[Records from a dataset]
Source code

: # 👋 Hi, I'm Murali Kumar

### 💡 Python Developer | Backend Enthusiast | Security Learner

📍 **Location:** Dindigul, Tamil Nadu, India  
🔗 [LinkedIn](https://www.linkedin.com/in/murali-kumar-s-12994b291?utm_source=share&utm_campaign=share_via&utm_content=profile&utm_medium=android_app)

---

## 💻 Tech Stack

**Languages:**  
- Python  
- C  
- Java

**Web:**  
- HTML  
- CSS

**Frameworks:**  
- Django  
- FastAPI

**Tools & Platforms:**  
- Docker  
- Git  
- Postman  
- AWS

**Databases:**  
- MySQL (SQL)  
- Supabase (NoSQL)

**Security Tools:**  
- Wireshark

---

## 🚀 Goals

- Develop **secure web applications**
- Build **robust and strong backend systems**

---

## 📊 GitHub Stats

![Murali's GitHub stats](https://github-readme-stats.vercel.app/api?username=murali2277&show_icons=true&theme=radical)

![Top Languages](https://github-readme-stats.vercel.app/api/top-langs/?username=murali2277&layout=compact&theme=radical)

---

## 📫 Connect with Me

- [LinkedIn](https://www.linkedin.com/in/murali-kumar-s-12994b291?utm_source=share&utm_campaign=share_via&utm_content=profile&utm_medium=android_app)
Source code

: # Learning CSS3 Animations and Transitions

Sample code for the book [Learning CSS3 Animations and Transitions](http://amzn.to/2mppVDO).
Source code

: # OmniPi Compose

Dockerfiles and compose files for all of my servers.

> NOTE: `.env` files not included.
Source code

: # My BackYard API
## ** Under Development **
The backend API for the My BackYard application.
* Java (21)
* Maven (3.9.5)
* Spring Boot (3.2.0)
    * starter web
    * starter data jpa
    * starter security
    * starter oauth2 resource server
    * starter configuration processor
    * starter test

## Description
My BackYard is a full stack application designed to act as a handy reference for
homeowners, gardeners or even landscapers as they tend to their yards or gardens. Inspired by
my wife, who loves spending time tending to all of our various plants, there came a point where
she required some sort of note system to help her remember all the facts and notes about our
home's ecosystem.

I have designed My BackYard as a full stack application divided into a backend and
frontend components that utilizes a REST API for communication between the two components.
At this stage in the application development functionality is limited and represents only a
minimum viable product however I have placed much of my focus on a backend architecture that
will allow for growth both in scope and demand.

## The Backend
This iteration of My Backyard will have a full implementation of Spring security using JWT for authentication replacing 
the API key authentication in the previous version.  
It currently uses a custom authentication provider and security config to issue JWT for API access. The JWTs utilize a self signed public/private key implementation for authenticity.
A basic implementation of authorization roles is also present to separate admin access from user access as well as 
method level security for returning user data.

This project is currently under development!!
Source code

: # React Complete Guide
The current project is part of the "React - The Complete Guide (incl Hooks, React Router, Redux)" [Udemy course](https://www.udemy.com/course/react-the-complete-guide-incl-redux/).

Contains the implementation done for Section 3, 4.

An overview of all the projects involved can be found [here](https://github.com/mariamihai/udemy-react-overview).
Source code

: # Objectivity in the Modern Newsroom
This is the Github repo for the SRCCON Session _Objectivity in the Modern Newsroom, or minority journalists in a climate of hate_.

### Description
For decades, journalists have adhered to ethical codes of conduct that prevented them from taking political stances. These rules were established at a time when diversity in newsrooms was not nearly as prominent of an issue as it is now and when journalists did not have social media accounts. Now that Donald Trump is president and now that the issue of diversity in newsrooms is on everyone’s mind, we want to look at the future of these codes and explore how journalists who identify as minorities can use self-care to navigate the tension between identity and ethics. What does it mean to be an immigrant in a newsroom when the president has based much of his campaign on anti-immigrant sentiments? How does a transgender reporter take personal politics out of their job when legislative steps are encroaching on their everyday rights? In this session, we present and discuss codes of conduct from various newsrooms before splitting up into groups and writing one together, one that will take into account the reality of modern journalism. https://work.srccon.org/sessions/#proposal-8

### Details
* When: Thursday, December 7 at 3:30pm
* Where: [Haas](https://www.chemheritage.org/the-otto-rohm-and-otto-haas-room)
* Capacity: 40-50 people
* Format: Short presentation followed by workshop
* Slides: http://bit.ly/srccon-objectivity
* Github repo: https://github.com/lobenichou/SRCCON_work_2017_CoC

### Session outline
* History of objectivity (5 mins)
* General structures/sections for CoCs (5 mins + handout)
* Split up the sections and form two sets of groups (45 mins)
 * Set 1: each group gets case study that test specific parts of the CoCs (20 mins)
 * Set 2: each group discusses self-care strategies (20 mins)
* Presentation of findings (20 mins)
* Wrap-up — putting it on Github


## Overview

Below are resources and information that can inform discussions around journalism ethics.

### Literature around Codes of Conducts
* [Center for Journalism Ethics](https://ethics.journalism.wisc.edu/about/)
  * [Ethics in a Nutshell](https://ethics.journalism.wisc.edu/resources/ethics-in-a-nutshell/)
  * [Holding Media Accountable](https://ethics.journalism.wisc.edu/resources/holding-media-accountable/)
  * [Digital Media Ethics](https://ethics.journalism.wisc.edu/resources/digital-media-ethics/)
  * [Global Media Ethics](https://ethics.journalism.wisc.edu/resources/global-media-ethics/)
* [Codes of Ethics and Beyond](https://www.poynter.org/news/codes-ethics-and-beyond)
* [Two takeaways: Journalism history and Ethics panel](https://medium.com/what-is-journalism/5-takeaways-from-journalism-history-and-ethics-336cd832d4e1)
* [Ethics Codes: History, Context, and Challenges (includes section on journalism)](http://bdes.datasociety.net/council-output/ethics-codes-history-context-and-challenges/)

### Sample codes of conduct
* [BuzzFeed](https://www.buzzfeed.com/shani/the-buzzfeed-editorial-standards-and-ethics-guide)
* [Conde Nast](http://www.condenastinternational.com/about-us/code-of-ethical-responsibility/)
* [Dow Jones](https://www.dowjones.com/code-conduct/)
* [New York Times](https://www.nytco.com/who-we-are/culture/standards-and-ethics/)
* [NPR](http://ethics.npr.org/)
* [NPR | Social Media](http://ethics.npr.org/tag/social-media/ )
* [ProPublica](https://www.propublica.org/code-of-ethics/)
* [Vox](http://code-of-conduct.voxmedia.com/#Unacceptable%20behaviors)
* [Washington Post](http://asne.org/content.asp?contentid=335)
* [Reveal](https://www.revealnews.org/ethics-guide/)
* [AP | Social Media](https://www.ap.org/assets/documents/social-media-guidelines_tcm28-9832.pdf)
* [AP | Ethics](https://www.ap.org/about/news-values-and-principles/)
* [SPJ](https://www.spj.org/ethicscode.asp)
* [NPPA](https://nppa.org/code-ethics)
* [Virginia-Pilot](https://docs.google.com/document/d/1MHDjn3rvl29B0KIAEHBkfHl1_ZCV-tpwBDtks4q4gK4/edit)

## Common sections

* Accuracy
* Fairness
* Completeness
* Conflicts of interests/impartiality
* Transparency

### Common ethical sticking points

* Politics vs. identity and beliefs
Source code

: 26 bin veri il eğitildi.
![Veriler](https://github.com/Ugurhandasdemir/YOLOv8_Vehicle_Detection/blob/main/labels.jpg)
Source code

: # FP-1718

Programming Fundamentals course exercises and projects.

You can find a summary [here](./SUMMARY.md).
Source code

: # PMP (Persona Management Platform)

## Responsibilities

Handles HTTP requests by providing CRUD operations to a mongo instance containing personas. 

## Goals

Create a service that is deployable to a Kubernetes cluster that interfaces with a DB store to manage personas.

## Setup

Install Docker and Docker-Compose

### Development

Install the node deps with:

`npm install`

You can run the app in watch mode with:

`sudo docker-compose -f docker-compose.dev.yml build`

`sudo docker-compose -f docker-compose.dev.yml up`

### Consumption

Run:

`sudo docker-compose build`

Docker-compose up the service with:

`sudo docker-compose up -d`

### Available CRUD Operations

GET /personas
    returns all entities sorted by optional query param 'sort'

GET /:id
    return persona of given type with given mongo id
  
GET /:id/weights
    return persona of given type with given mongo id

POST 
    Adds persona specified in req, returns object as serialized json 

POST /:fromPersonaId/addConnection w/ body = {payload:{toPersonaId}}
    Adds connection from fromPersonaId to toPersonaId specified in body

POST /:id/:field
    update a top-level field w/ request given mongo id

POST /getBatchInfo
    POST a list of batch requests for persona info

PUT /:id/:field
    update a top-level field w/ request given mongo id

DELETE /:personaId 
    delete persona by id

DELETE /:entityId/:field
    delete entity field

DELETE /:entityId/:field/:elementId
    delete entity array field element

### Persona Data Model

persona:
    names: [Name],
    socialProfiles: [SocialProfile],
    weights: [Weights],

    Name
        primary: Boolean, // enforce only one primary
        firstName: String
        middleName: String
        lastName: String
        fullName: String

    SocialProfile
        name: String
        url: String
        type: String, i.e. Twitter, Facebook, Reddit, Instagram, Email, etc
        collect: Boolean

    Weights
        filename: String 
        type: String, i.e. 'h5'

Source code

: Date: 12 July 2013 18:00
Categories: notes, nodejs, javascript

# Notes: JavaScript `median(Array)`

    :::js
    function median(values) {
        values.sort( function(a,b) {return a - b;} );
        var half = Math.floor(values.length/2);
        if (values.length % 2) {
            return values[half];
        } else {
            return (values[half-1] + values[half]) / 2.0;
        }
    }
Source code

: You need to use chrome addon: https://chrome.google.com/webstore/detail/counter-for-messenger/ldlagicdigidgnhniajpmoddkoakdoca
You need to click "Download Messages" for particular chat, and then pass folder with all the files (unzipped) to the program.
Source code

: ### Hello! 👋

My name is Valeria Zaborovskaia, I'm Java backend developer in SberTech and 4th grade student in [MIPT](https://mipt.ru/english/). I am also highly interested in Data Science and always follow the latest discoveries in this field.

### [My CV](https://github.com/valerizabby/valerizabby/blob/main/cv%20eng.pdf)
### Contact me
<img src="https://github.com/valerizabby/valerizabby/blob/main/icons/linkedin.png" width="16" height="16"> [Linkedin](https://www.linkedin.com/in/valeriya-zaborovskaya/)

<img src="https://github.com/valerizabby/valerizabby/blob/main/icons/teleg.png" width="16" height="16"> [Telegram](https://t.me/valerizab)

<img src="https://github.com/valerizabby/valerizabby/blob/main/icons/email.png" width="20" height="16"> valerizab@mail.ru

▸ Work to be completed
Determine how many lines of the entries hold "CRUD", and reply with that number only.

▸ Result of the task
2